The present findings confirm and extend our previous observations by showing that symptoms of depression are associated with adverse clinical outcomes, including cardiovascular (or all-cause) hospitalization and death, over a median of five years of follow-up from baseline (with range of 4 to 7 years and no losses to follow-up), even after controlling for the severity of HF disease and other established risk factors, and that worsening of depression was additionally associated with such adverse events compared to patients whose depressive symptoms remained relatively stable over the initial 1-year follow up period. To our knowledge, this is the first study to evaluate prospectively the clinical impact of changing depression symptoms in HF patients, and our observations demonstrate that such changes do indeed affect clinical outcomes. Specifically, a one-point change in BDI score was associated with a 7% alteration in risk (per unit of time) for cardiovascular hospitalizations and mortality. Importantly, the effects of change in depression symptoms were independent of baseline depression symptoms, and HF disease severity biomarkers, as well as hospitalizations occurring during the year over which depression symptoms were monitored. Exploratory analyses designed to better understand the latter finding suggest that worsening symptoms of depression in HF patients may be of particular concern; an increase in depressive symptoms of three or more BDI points over a 1-year follow-up period was associated with over a two-fold increased risk of cardiovascular hospitalization or death compared to minimal change (<2 BDI points). Our findings are consistent with observations in post-MI patients, in whom worsening symptoms of depression have been associated with greater risk of subsequent mortality (9
Our study found no association between antidepressant use and clinical outcomes. However, because the study was not designed to assess the impact of antidepressant treatment on outcomes, the significance of this observation is unclear. There are currently no published data from randomized clinical trials (RCTs) of HF patients indicating whether interventions designed to modify depression symptoms may alter long-term clinical outcomes. Although the SADHART trial (18
) was designed to be a safety and efficacy trial and was not powered to evaluate adverse clinical outcomes, the incidence of cardiovascular events in a subgroup of more severely depressed patients with acute coronary syndromes randomized to sertraline treatment was 14.5% compared to 22.4% among those receiving a placebo. In the ENRICHD trial, the rates of non-fatal MI and all cause mortality were similar between post-MI patients randomized to cognitive behavior therapy (CBT) and education controls (19
), although a post-hoc analysis revealed that patients who received anti-depressant medication had improved survival compared to similar patients not receiving anti-depressants (20
). Moreover, patients randomized to the CBT condition who exhibited an increase in depressive symptoms had higher event rates compared to those patients who showed an improvement in depressive symptoms (9
). In a recently completed RCT in HF patients with depression (22
), no antidepressant benefit of sertraline compared to placebo was observed, although remitting depression symptoms were found to be associated with improved health status and quality of life (23
It is important to note that the observational data reported in the present study do not lend themselves to causal inferences nor to insights into the potential effects of interventions designed to modify symptoms of depression. Other limitations of the present study include absence of changes in depression during the follow-up period. However, changes in depression symptoms during the follow-up period would be difficult to interpret since such changes would be concomitant with changing HF disease severity. The reported analyses evaluate the role of change in depressive symptoms prior to the onset of the follow-up period and are therefore explanatory. The sample size of the present study also was relatively small, but a significant relationship between 1-year change in depression symptoms and subsequent clinical outcomes was observed despite this limitation. It also should be noted that the HF disease severity biomarkers (NT-proBNP and LVEF) were assessed only at baseline, not at the time of the reassessment of depressive symptoms, one year later; however, our inclusion of hospitalizations during that one year period was designed to minimize this potential limitation.

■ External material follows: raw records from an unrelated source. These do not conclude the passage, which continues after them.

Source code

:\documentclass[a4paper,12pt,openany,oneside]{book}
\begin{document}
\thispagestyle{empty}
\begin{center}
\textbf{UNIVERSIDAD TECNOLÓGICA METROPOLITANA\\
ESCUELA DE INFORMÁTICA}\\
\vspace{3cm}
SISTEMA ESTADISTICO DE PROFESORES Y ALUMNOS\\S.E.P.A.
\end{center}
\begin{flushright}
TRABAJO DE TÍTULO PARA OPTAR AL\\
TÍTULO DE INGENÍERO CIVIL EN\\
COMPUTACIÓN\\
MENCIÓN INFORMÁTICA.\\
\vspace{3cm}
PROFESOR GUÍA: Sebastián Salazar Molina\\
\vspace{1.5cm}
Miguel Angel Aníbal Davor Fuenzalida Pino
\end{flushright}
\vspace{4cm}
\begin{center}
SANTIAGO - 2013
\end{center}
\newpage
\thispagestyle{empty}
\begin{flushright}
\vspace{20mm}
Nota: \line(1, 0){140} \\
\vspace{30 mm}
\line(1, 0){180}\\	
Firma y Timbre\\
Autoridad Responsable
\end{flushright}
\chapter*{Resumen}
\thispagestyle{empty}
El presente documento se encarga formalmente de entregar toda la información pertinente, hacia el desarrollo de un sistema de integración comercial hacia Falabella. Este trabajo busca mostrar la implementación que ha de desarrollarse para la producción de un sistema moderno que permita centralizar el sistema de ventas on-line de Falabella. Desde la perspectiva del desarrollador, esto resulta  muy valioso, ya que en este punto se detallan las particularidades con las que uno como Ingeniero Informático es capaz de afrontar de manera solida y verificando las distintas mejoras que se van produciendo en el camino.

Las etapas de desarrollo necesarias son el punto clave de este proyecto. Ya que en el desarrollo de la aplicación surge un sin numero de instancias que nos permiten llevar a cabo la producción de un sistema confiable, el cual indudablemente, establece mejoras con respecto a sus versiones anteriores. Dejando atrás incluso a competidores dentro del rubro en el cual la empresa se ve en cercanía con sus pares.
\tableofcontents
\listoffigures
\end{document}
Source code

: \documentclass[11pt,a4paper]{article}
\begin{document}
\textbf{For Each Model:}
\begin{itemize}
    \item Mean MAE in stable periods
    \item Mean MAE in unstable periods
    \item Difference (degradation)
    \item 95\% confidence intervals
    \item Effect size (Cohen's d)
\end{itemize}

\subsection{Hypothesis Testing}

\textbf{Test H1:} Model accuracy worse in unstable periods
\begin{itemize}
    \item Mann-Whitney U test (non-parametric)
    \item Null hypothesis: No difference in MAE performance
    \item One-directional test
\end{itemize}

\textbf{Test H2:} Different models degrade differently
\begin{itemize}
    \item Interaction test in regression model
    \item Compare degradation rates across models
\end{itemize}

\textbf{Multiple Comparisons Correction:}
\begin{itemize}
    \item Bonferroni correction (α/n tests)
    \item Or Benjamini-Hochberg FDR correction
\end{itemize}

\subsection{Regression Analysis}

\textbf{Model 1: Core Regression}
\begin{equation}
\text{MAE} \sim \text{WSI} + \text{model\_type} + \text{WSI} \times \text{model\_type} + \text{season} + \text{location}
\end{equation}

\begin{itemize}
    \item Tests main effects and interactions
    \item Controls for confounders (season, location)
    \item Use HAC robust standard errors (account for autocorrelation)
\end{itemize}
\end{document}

In summary, elevated depression symptoms, and worsening depression symptoms, were found to be explanatory risk factors for adverse clinical outcomes in HF patients, independent of HF disease severity. Our findings support the recent American Heart Association's position encouraging depression screening (24
), and would further suggest that it may be prudent for clinicians to routinely reassess symptoms of depression in HF patients, in order to better determine appropriate medical management of these patients who are at increased risk for adverse clinical outcomes and impaired quality of life.